Escuto gritos ao fundo e pulo de minha cama, sem pensar muito vou me direcionando para a origem do barulho tentando identificar de quem era voz que se elevava. Ao passar por uns cômodos vejo minha mãe na porta gritando com alguém do lado de fora, não consigo ver quem era, mas eu já imaginava quem seria, eram os cobradores.
Minha mãe fecha a porta com um baque e se vira para trás tomando um susto com a minha presença ali, ela fica parado um momento me fitando com aqueles profundos olhos negros enquanto seu cabelo preso se soltava naturalmente.
-Filho, eu não imaginava que você fosse estar acordado a esta hora - Ela me disse se virando para a pia da cozinha.
-Eu fiquei sem sono, tive alguns pesadelos - Minto para ela, não queria magoá-la dizendo que fora ela quem me acordou.
-Entendo, em épocas como esta pesadelos são corriqueiros.
-É - Olho para ela manejando a louça em meio ao fluxo de água que cai da torneira, sua mão estava toda machucada devido aos trabalhos que ela fazia o dia todo.
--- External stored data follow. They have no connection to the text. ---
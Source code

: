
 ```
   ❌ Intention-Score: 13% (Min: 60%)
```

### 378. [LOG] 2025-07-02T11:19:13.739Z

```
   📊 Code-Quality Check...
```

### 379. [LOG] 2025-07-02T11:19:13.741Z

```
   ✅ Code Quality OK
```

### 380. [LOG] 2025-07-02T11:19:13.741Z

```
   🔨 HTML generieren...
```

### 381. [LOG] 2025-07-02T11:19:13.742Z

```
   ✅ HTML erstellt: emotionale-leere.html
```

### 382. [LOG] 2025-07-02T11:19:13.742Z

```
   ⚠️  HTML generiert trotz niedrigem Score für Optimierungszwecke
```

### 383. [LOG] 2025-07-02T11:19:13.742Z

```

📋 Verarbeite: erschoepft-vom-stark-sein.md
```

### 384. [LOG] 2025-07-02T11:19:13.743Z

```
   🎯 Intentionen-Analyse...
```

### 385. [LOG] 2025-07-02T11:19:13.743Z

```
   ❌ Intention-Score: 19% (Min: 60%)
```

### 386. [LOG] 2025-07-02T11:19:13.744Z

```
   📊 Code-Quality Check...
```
-Você vai ir ao lixão hoje? - Ela pergunta se virando para mim e enxugando suas mãos com um pano - Estamos precisando de algum dinheiro.
-Eu irei sim.
Volto para o meu quarto e dou uma espiada pela janela, o sol ainda não havia chegado ao meio do céu, isso significava que o descarregamento ainda não havia acontecido. Observo os meus irmãos dormindo amontoado no quarto, eu era o filho do meio entre 6 irmãos. Cada um de nós era responsável por algum trabalho que beneficiasse a casa, e eu infelizmente fiquei com o lixão.
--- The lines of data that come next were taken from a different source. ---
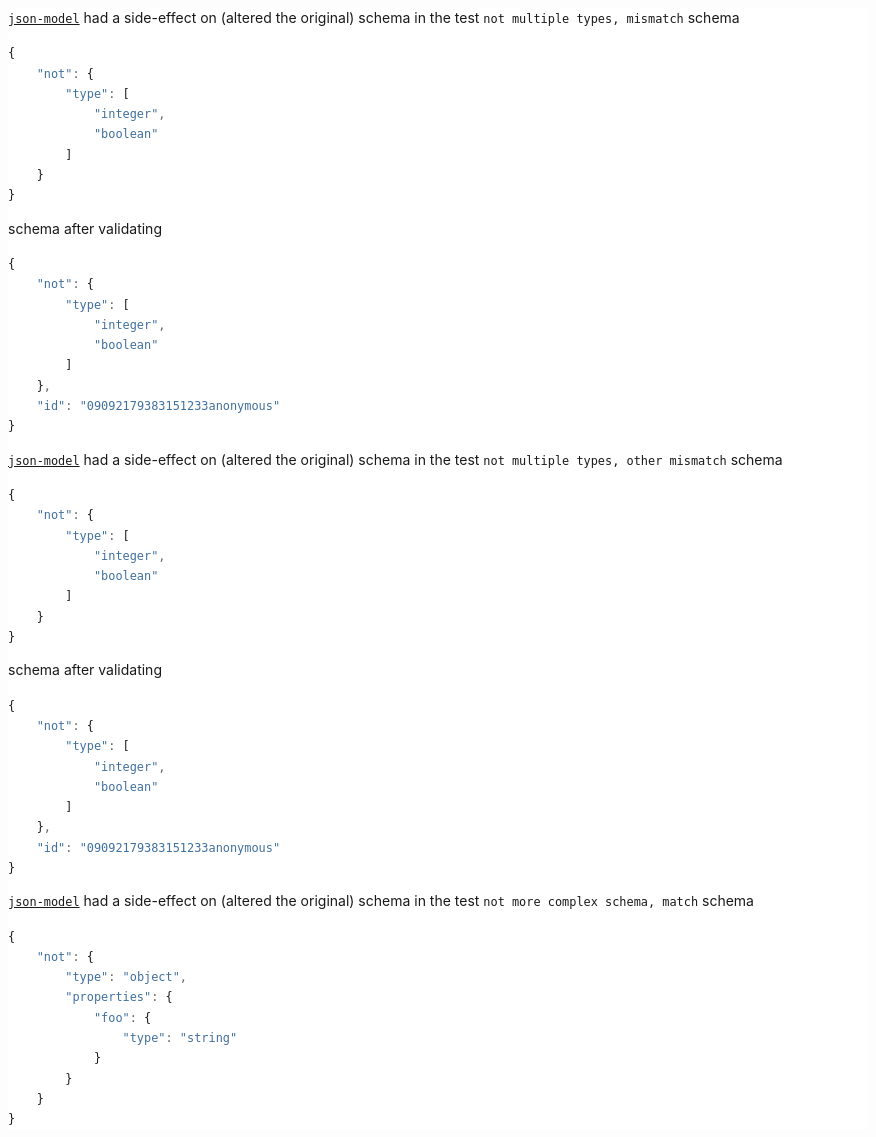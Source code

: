 [`json-model`](https://github.com/geraintluff/json-model) had a side-effect on (altered the original) schema in the test `not multiple types, mismatch`
schema
```js
{
	"not": {
		"type": [
			"integer",
			"boolean"
		]
	}
}
```
schema after validating
```js
{
	"not": {
		"type": [
			"integer",
			"boolean"
		]
	},
	"id": "09092179383151233anonymous"
}
```

[`json-model`](https://github.com/geraintluff/json-model) had a side-effect on (altered the original) schema in the test `not multiple types, other mismatch`
schema
```js
{
	"not": {
		"type": [
			"integer",
			"boolean"
		]
	}
}
```
schema after validating
```js
{
	"not": {
		"type": [
			"integer",
			"boolean"
		]
	},
	"id": "09092179383151233anonymous"
}
```

[`json-model`](https://github.com/geraintluff/json-model) had a side-effect on (altered the original) schema in the test `not more complex schema, match`
schema
```js
{
	"not": {
		"type": "object",
		"properties": {
			"foo": {
				"type": "string"
			}
		}
	}
}
```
Passo em meio aos meus irmãos tentando não chutar nenhum membro, alcanço minhas coisas e pego meu cinto cheio de ferramentas, volto para a cozinha aonde minha mãe estava. Olho ao redor procurando meu saco.
-Procurando isso aqui? - Escuto a voz da minha mãe vido de trás de mim, dou um giro e vejo ela segurando um saco gigantesco quase branco. - Eu dei uma lavada para você, ele estava quase preto, Henry.
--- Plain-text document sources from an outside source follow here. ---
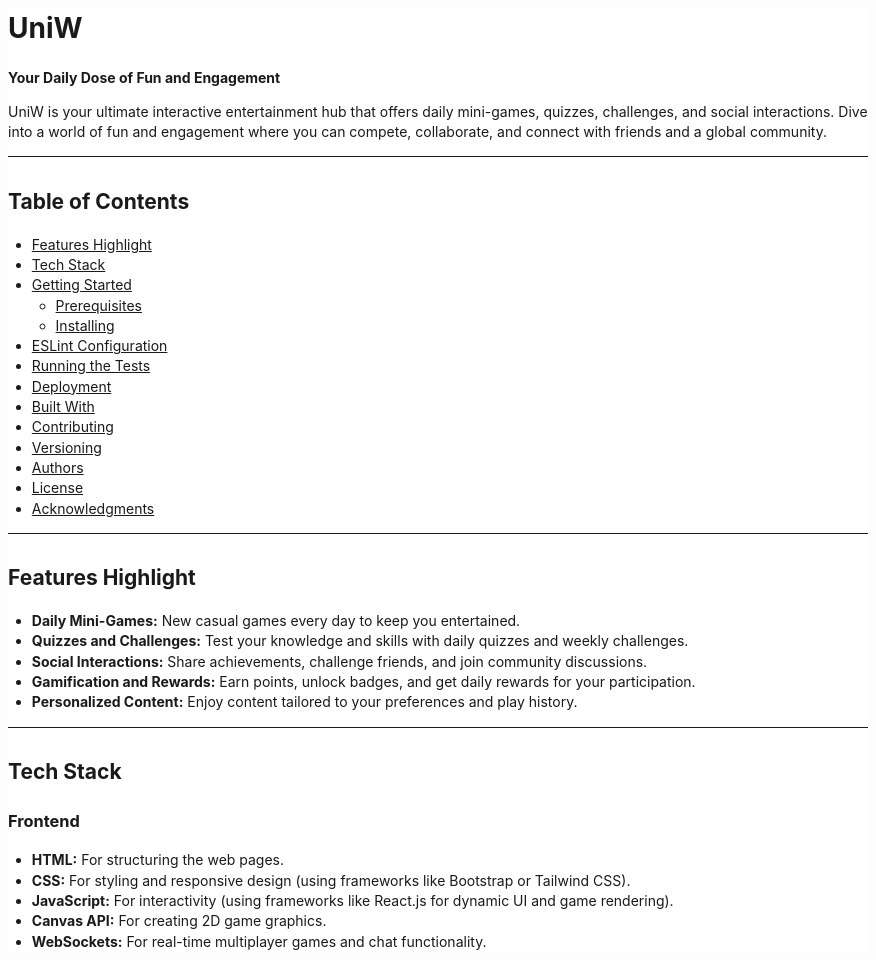 # UniW

**Your Daily Dose of Fun and Engagement**

UniW is your ultimate interactive entertainment hub that offers daily mini-games, quizzes, challenges, and social interactions. Dive into a world of fun and engagement where you can compete, collaborate, and connect with friends and a global community.

---

## Table of Contents

- [Features Highlight](#features-highlight)
- [Tech Stack](#tech-stack)
- [Getting Started](#getting-started)
  - [Prerequisites](#prerequisites)
  - [Installing](#installing)
- [ESLint Configuration](#eslint-configuration)
- [Running the Tests](#running-the-tests)
- [Deployment](#deployment)
- [Built With](#built-with)
- [Contributing](#contributing)
- [Versioning](#versioning)
- [Authors](#authors)
- [License](#license)
- [Acknowledgments](#acknowledgments)

---

## Features Highlight

- **Daily Mini-Games:** New casual games every day to keep you entertained.
- **Quizzes and Challenges:** Test your knowledge and skills with daily quizzes and weekly challenges.
- **Social Interactions:** Share achievements, challenge friends, and join community discussions.
- **Gamification and Rewards:** Earn points, unlock badges, and get daily rewards for your participation.
- **Personalized Content:** Enjoy content tailored to your preferences and play history.

---

## Tech Stack

### Frontend

- **HTML:** For structuring the web pages.
- **CSS:** For styling and responsive design (using frameworks like Bootstrap or Tailwind CSS).
- **JavaScript:** For interactivity (using frameworks like React.js for dynamic UI and game rendering).
- **Canvas API:** For creating 2D game graphics.
- **WebSockets:** For real-time multiplayer games and chat functionality.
-Obrigado. - Pego o saco da mão da minha mãe, dou um beijo em sua bochecha manchada de sujeira e saio pela porta da cozinha.
Ao chegar do lado de fora a luz do sol invadiu o meu olhar deixando me cego por alguns segundos, assim que meus olhos se acostumaram eu pude ver a situação que eu sempre vi desde que eu me entendo por gente. Casas empilhadas uma em cima da outra, pessoas jogadas no chão mais sujo que eu já havia visto em minha vida, mulheres se prostituindo ao meio do dia, vendedores tentando vender qualquer coisa a qualquer custo, pessoas gritando com outras por um simples esbarrão, e se eu continuasse mais um tempo encarando tudo isso certamente iria arrumar confusão com alguém, era assim que era a vida no Dump, o lugar aonde eu vivia.
Meu braço estava doendo por causa do relógio, todo mundo quando chega aos 12 anos de idade ganha um relógio que mostra horas, temperatura, conexão com a internet, GPS, enfim, tudo, basicamente você tem um universo no seu pulso, mas mesmo assim, quatro anos com essa coisa e eu ainda não tinha me acostumado com isso. Eu não reclamo muito disso, eu fui o último dos meus irmãos ao ganhar o relógio, só é permitido que 3 crianças por família da nossa classe tivesse o relógio.
Olhei para o relógio tentando achar algo que pudesse mudar minha vida, mas a única coisa que vi foram os números das horas quase chegando ao meio dia, significando que se eu não corresse eu não conseguiria peças boas para vender. Sai correndo em direção ao lixão.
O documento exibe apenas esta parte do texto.